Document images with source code
- - -

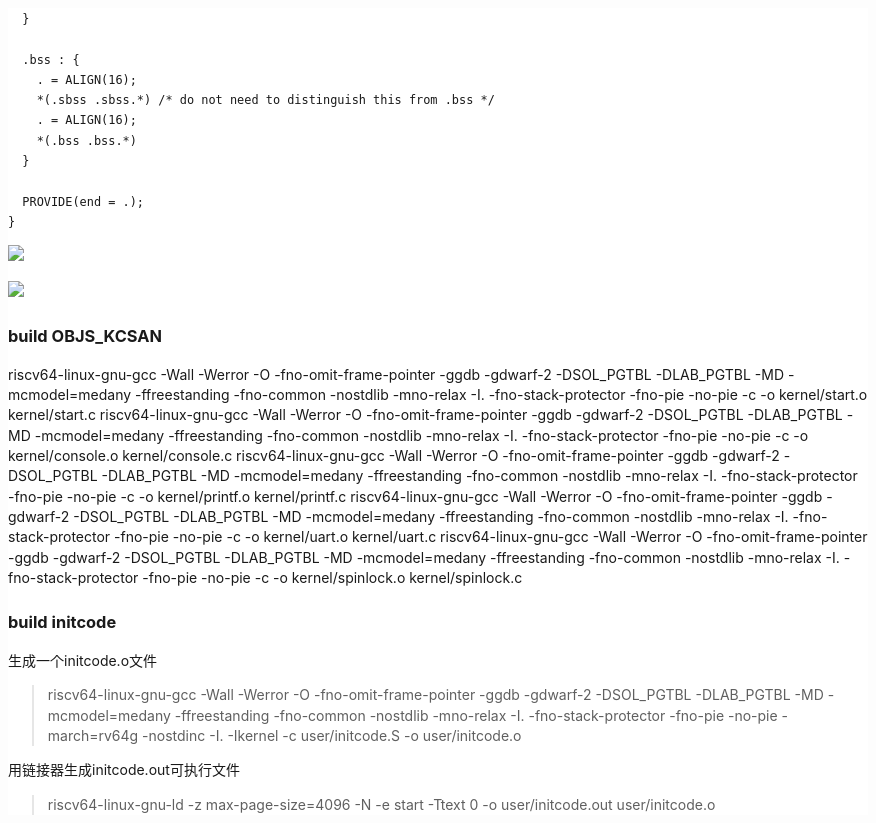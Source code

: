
 ```
  }

  .bss : {
    . = ALIGN(16);
    *(.sbss .sbss.*) /* do not need to distinguish this from .bss */
    . = ALIGN(16);
    *(.bss .bss.*)
  }

  PROVIDE(end = .);
}
```

![](https://cdn.jsdelivr.net/gh/zevin02/picb@master/imgss/SmartSelect_20221217_004333_Samsung%20Notes.jpg)

![](https://cdn.jsdelivr.net/gh/zevin02/picb@master/imgss/20221217005945.png)

### build OBJS_KCSAN


riscv64-linux-gnu-gcc -Wall -Werror -O -fno-omit-frame-pointer -ggdb -gdwarf-2 -DSOL_PGTBL -DLAB_PGTBL -MD -mcmodel=medany -ffreestanding -fno-common -nostdlib -mno-relax -I. -fno-stack-protector -fno-pie -no-pie  -c -o kernel/start.o kernel/start.c
riscv64-linux-gnu-gcc -Wall -Werror -O -fno-omit-frame-pointer -ggdb -gdwarf-2 -DSOL_PGTBL -DLAB_PGTBL -MD -mcmodel=medany -ffreestanding -fno-common -nostdlib -mno-relax -I. -fno-stack-protector -fno-pie -no-pie  -c -o kernel/console.o kernel/console.c
riscv64-linux-gnu-gcc -Wall -Werror -O -fno-omit-frame-pointer -ggdb -gdwarf-2 -DSOL_PGTBL -DLAB_PGTBL -MD -mcmodel=medany -ffreestanding -fno-common -nostdlib -mno-relax -I. -fno-stack-protector -fno-pie -no-pie  -c -o kernel/printf.o kernel/printf.c
riscv64-linux-gnu-gcc -Wall -Werror -O -fno-omit-frame-pointer -ggdb -gdwarf-2 -DSOL_PGTBL -DLAB_PGTBL -MD -mcmodel=medany -ffreestanding -fno-common -nostdlib -mno-relax -I. -fno-stack-protector -fno-pie -no-pie  -c -o kernel/uart.o kernel/uart.c
riscv64-linux-gnu-gcc -Wall -Werror -O -fno-omit-frame-pointer -ggdb -gdwarf-2 -DSOL_PGTBL -DLAB_PGTBL -MD -mcmodel=medany -ffreestanding -fno-common -nostdlib -mno-relax -I. -fno-stack-protector -fno-pie -no-pie  -c -o kernel/spinlock.o kernel/spinlock.c







### build initcode


生成一个initcode.o文件

> riscv64-linux-gnu-gcc -Wall -Werror -O -fno-omit-frame-pointer -ggdb -gdwarf-2 -DSOL_PGTBL -DLAB_PGTBL -MD -mcmodel=medany -ffreestanding -fno-common -nostdlib -mno-relax -I. -fno-stack-protector -fno-pie -no-pie -march=rv64g -nostdinc -I. -Ikernel -c user/initcode.S -o user/initcode.o

用链接器生成initcode.out可执行文件

> riscv64-linux-gnu-ld -z max-page-size=4096 -N -e start -Ttext 0 -o user/initcode.out user/initcode.o
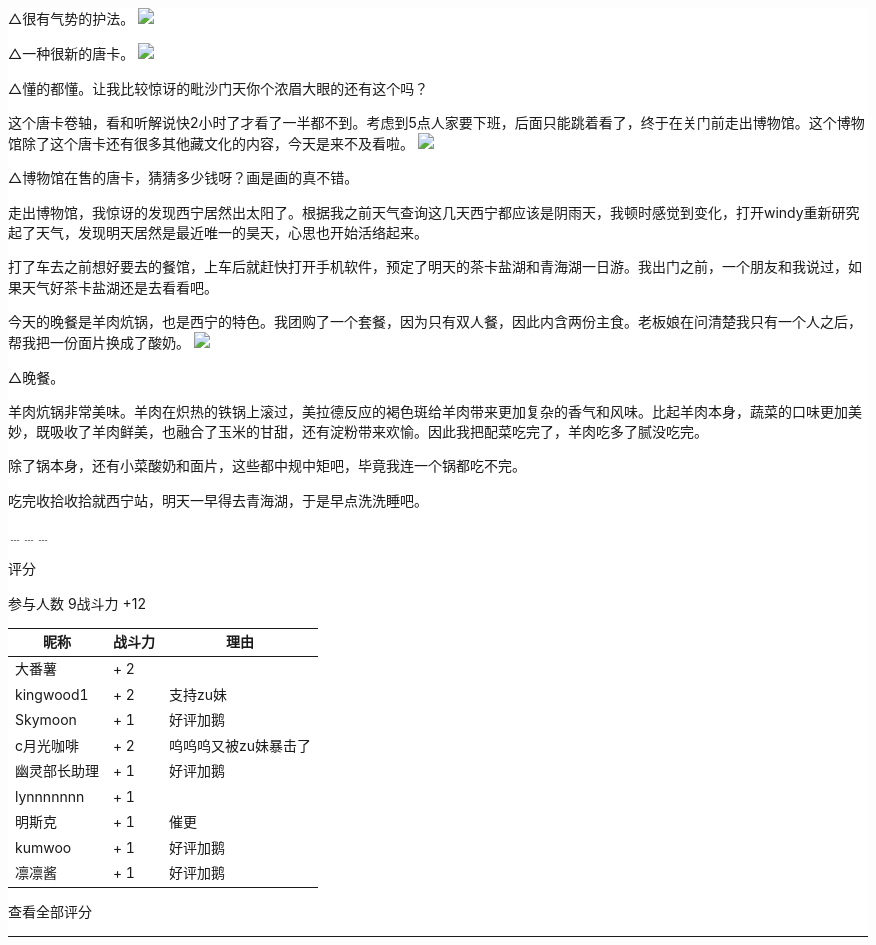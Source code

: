 △很有气势的护法。
<img src="https://p.sda1.dev/13/af16ada3cb0da6c8f0c5728cb55081a1/73 很新的一种唐卡.jpg" referrerpolicy="no-referrer">

△一种很新的唐卡。
<img src="https://p.sda1.dev/13/fafea19998fdf8bcb8b9bc13195248b6/74懂得都懂.jpg" referrerpolicy="no-referrer">

△懂的都懂。让我比较惊讶的毗沙门天你个浓眉大眼的还有这个吗？

这个唐卡卷轴，看和听解说快2小时了才看了一半都不到。考虑到5点人家要下班，后面只能跳着看了，终于在关门前走出博物馆。这个博物馆除了这个唐卡还有很多其他藏文化的内容，今天是来不及看啦。
<img src="https://p.sda1.dev/13/80f7ecb10dd1b12efdaad86f67ad0bdc/75 16W.jpg" referrerpolicy="no-referrer">

△博物馆在售的唐卡，猜猜多少钱呀？画是画的真不错。

走出博物馆，我惊讶的发现西宁居然出太阳了。根据我之前天气查询这几天西宁都应该是阴雨天，我顿时感觉到变化，打开windy重新研究起了天气，发现明天居然是最近唯一的昊天，心思也开始活络起来。

打了车去之前想好要去的餐馆，上车后就赶快打开手机软件，预定了明天的茶卡盐湖和青海湖一日游。我出门之前，一个朋友和我说过，如果天气好茶卡盐湖还是去看看吧。

今天的晚餐是羊肉炕锅，也是西宁的特色。我团购了一个套餐，因为只有双人餐，因此内含两份主食。老板娘在问清楚我只有一个人之后，帮我把一份面片换成了酸奶。
<img src="https://p.sda1.dev/13/3eae981a04468617f9fa623fe5f14d2f/76 晚餐.jpg" referrerpolicy="no-referrer">

△晚餐。

羊肉炕锅非常美味。羊肉在炽热的铁锅上滚过，美拉德反应的褐色斑给羊肉带来更加复杂的香气和风味。比起羊肉本身，蔬菜的口味更加美妙，既吸收了羊肉鲜美，也融合了玉米的甘甜，还有淀粉带来欢愉。因此我把配菜吃完了，羊肉吃多了腻没吃完。

除了锅本身，还有小菜酸奶和面片，这些都中规中矩吧，毕竟我连一个锅都吃不完。

吃完收拾收拾就西宁站，明天一早得去青海湖，于是早点洗洗睡吧。

﹍﹍﹍

评分

 参与人数 9战斗力 +12

|昵称|战斗力|理由|
|----|---|---|
| 大番薯| + 2||
| kingwood1| + 2|支持zu妹|
| Skymoon| + 1|好评加鹅|
| c月光咖啡| + 2|呜呜呜又被zu妹暴击了|
| 幽灵部长助理| + 1|好评加鹅|
| lynnnnnnn| + 1||
| 明斯克| + 1|催更|
| kumwoo| + 1|好评加鹅|
| 凛凛酱| + 1|好评加鹅|

查看全部评分

*****
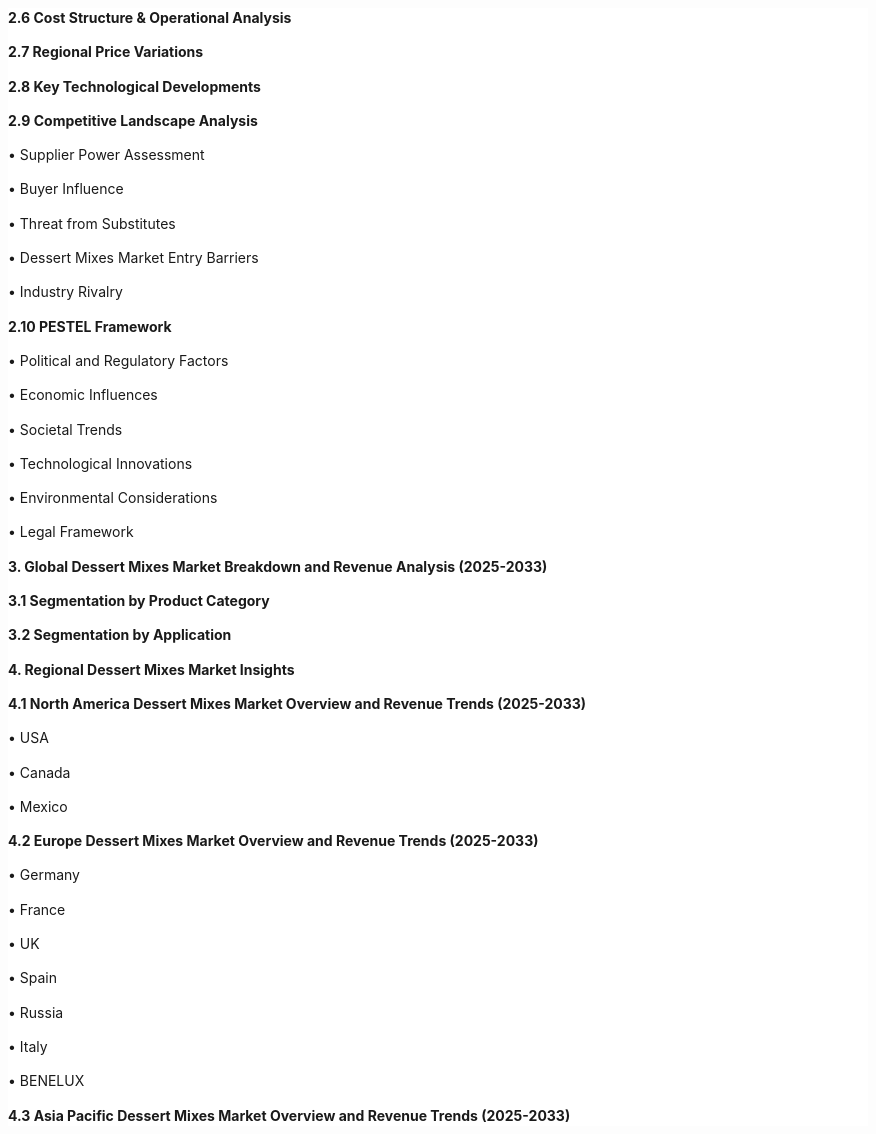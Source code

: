 <strong>2.6 Cost Structure & Operational Analysis</strong>

<strong>2.7 Regional Price Variations</strong>

<strong>2.8 Key Technological Developments</strong>

<strong>2.9 Competitive Landscape Analysis</strong>

• Supplier Power Assessment

• Buyer Influence

• Threat from Substitutes

• Dessert Mixes Market Entry Barriers

• Industry Rivalry

<strong>2.10 PESTEL Framework</strong>

• Political and Regulatory Factors

• Economic Influences

• Societal Trends

• Technological Innovations

• Environmental Considerations

• Legal Framework

<strong>3. Global Dessert Mixes Market Breakdown and Revenue Analysis (2025-2033)</strong>

<strong>3.1 Segmentation by Product Category</strong>

<strong>3.2 Segmentation by Application</strong>

<strong>4. Regional Dessert Mixes Market Insights</strong>

<strong>4.1 North America Dessert Mixes Market Overview and Revenue Trends (2025-2033)</strong>

• USA

• Canada

• Mexico

<strong>4.2 Europe Dessert Mixes Market Overview and Revenue Trends (2025-2033)</strong>

• Germany

• France

• UK

• Spain

• Russia

• Italy

• BENELUX

<strong>4.3 Asia Pacific Dessert Mixes Market Overview and Revenue Trends (2025-2033)</strong>
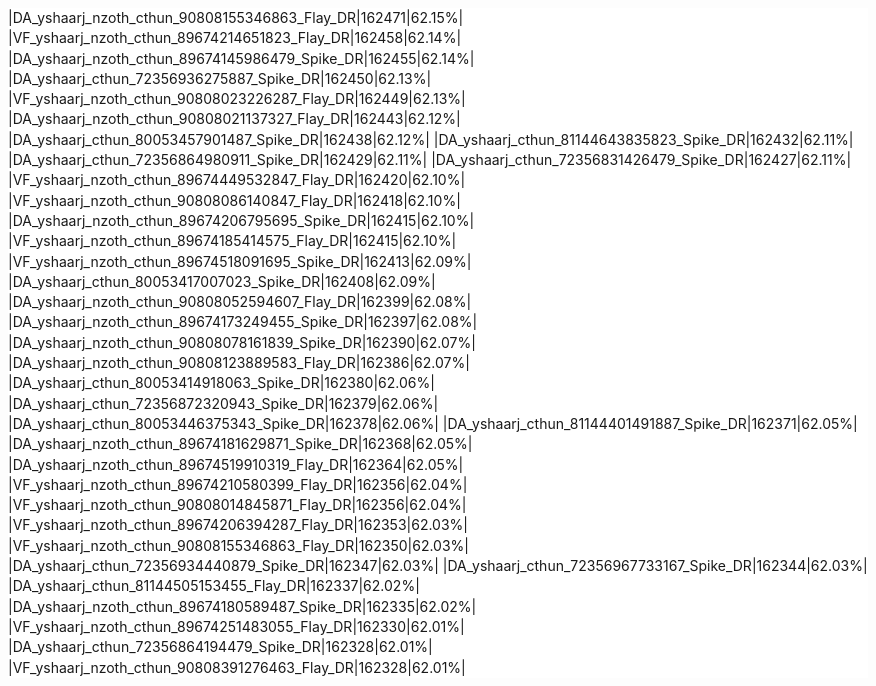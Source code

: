 |DA_yshaarj_nzoth_cthun_90808155346863_Flay_DR|162471|62.15%|
|VF_yshaarj_nzoth_cthun_89674214651823_Flay_DR|162458|62.14%|
|DA_yshaarj_nzoth_cthun_89674145986479_Spike_DR|162455|62.14%|
|DA_yshaarj_cthun_72356936275887_Spike_DR|162450|62.13%|
|VF_yshaarj_nzoth_cthun_90808023226287_Flay_DR|162449|62.13%|
|DA_yshaarj_nzoth_cthun_90808021137327_Flay_DR|162443|62.12%|
|DA_yshaarj_cthun_80053457901487_Spike_DR|162438|62.12%|
|DA_yshaarj_cthun_81144643835823_Spike_DR|162432|62.11%|
|DA_yshaarj_cthun_72356864980911_Spike_DR|162429|62.11%|
|DA_yshaarj_cthun_72356831426479_Spike_DR|162427|62.11%|
|VF_yshaarj_nzoth_cthun_89674449532847_Flay_DR|162420|62.10%|
|VF_yshaarj_nzoth_cthun_90808086140847_Flay_DR|162418|62.10%|
|DA_yshaarj_nzoth_cthun_89674206795695_Spike_DR|162415|62.10%|
|VF_yshaarj_nzoth_cthun_89674185414575_Flay_DR|162415|62.10%|
|VF_yshaarj_nzoth_cthun_89674518091695_Spike_DR|162413|62.09%|
|DA_yshaarj_cthun_80053417007023_Spike_DR|162408|62.09%|
|DA_yshaarj_nzoth_cthun_90808052594607_Flay_DR|162399|62.08%|
|DA_yshaarj_nzoth_cthun_89674173249455_Spike_DR|162397|62.08%|
|DA_yshaarj_nzoth_cthun_90808078161839_Spike_DR|162390|62.07%|
|DA_yshaarj_nzoth_cthun_90808123889583_Flay_DR|162386|62.07%|
|DA_yshaarj_cthun_80053414918063_Spike_DR|162380|62.06%|
|DA_yshaarj_cthun_72356872320943_Spike_DR|162379|62.06%|
|DA_yshaarj_cthun_80053446375343_Spike_DR|162378|62.06%|
|DA_yshaarj_cthun_81144401491887_Spike_DR|162371|62.05%|
|DA_yshaarj_nzoth_cthun_89674181629871_Spike_DR|162368|62.05%|
|DA_yshaarj_nzoth_cthun_89674519910319_Flay_DR|162364|62.05%|
|VF_yshaarj_nzoth_cthun_89674210580399_Flay_DR|162356|62.04%|
|VF_yshaarj_nzoth_cthun_90808014845871_Flay_DR|162356|62.04%|
|VF_yshaarj_nzoth_cthun_89674206394287_Flay_DR|162353|62.03%|
|VF_yshaarj_nzoth_cthun_90808155346863_Flay_DR|162350|62.03%|
|DA_yshaarj_cthun_72356934440879_Spike_DR|162347|62.03%|
|DA_yshaarj_cthun_72356967733167_Spike_DR|162344|62.03%|
|DA_yshaarj_cthun_81144505153455_Flay_DR|162337|62.02%|
|DA_yshaarj_nzoth_cthun_89674180589487_Spike_DR|162335|62.02%|
|VF_yshaarj_nzoth_cthun_89674251483055_Flay_DR|162330|62.01%|
|DA_yshaarj_cthun_72356864194479_Spike_DR|162328|62.01%|
|VF_yshaarj_nzoth_cthun_90808391276463_Flay_DR|162328|62.01%|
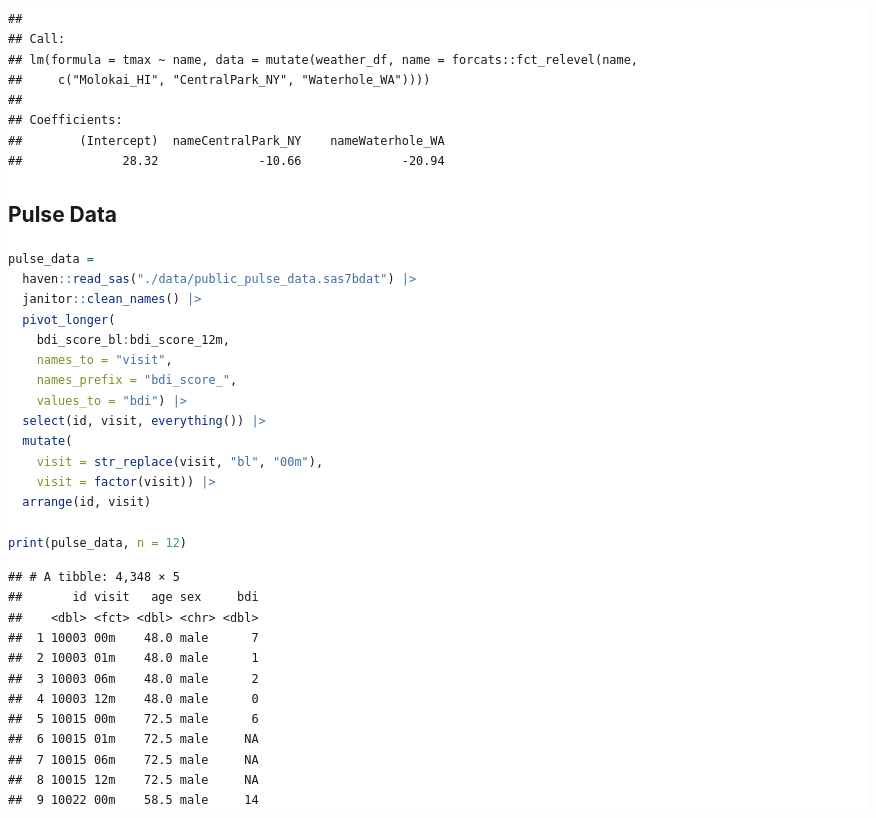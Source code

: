     ## 
    ## Call:
    ## lm(formula = tmax ~ name, data = mutate(weather_df, name = forcats::fct_relevel(name, 
    ##     c("Molokai_HI", "CentralPark_NY", "Waterhole_WA"))))
    ## 
    ## Coefficients:
    ##        (Intercept)  nameCentralPark_NY    nameWaterhole_WA  
    ##              28.32              -10.66              -20.94

## Pulse Data

``` r
pulse_data = 
  haven::read_sas("./data/public_pulse_data.sas7bdat") |>
  janitor::clean_names() |>
  pivot_longer(
    bdi_score_bl:bdi_score_12m,
    names_to = "visit", 
    names_prefix = "bdi_score_",
    values_to = "bdi") |>
  select(id, visit, everything()) |>
  mutate(
    visit = str_replace(visit, "bl", "00m"),
    visit = factor(visit)) |>
  arrange(id, visit)

print(pulse_data, n = 12)
```

    ## # A tibble: 4,348 × 5
    ##       id visit   age sex     bdi
    ##    <dbl> <fct> <dbl> <chr> <dbl>
    ##  1 10003 00m    48.0 male      7
    ##  2 10003 01m    48.0 male      1
    ##  3 10003 06m    48.0 male      2
    ##  4 10003 12m    48.0 male      0
    ##  5 10015 00m    72.5 male      6
    ##  6 10015 01m    72.5 male     NA
    ##  7 10015 06m    72.5 male     NA
    ##  8 10015 12m    72.5 male     NA
    ##  9 10022 00m    58.5 male     14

- - -

* [PROBLEM TO WORK ON] Copy out the lines above that hold the string "from".

* [ANSWER AREA]
    *(.sbss .sbss.*) /* do not need to distinguish this from .bss */
• Threat from Substitutes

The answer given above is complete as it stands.